Top of Available data

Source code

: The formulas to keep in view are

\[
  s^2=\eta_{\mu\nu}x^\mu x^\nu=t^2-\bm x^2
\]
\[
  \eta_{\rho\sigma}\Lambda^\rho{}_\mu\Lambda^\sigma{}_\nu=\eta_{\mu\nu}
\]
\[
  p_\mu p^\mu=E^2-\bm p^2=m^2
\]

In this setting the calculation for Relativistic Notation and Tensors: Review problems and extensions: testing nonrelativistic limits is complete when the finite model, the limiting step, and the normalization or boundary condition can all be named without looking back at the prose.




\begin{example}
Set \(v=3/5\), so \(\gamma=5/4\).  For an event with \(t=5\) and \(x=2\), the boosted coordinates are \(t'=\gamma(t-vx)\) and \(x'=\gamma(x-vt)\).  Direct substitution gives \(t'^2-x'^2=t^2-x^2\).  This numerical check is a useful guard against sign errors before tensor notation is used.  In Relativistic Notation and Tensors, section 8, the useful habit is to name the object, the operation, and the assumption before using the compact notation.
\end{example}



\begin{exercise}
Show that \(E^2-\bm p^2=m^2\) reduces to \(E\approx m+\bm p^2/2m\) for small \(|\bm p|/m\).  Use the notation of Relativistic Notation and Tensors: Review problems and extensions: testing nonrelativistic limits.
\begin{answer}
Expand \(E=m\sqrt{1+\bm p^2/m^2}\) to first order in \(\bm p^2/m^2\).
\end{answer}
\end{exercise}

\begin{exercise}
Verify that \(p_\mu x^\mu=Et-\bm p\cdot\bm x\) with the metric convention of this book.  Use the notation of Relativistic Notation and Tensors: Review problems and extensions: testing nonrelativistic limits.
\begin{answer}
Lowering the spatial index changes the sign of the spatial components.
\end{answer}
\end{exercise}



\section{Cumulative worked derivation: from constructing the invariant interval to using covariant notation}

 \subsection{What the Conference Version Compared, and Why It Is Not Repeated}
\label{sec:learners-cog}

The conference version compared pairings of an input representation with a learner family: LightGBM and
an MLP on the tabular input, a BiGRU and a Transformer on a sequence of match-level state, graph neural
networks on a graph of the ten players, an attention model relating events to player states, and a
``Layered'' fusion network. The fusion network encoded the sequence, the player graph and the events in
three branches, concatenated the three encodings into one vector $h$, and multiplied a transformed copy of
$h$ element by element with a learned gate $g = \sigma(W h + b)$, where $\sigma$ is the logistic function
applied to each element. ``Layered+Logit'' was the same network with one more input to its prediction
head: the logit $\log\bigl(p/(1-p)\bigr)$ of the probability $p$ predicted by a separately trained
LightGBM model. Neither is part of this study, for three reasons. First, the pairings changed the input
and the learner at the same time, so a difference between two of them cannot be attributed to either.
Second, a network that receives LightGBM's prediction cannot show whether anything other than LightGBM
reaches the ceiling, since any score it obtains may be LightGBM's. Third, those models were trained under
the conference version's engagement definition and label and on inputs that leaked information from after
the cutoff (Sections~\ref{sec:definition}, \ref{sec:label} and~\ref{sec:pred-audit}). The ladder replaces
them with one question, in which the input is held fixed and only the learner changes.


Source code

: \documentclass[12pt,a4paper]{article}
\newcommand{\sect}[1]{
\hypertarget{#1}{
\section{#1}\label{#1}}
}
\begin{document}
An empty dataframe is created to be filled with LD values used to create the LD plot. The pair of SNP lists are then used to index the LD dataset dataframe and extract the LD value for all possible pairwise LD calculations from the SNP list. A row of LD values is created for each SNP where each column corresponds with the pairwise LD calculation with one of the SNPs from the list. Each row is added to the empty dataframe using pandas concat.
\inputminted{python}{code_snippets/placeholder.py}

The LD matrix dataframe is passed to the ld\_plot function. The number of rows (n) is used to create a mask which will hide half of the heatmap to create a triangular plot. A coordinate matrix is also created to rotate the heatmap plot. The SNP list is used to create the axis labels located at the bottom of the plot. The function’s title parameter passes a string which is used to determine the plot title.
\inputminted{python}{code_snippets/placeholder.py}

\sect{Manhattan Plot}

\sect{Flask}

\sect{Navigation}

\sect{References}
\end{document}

Bottom of Available data

What to work on: Your answer should consist of copies of the lines above that include the string "pairings".

Task output:
The conference version compared pairings of an input representation with a learner family: LightGBM and
LightGBM model. Neither is part of this study, for three reasons. First, the pairings changed the input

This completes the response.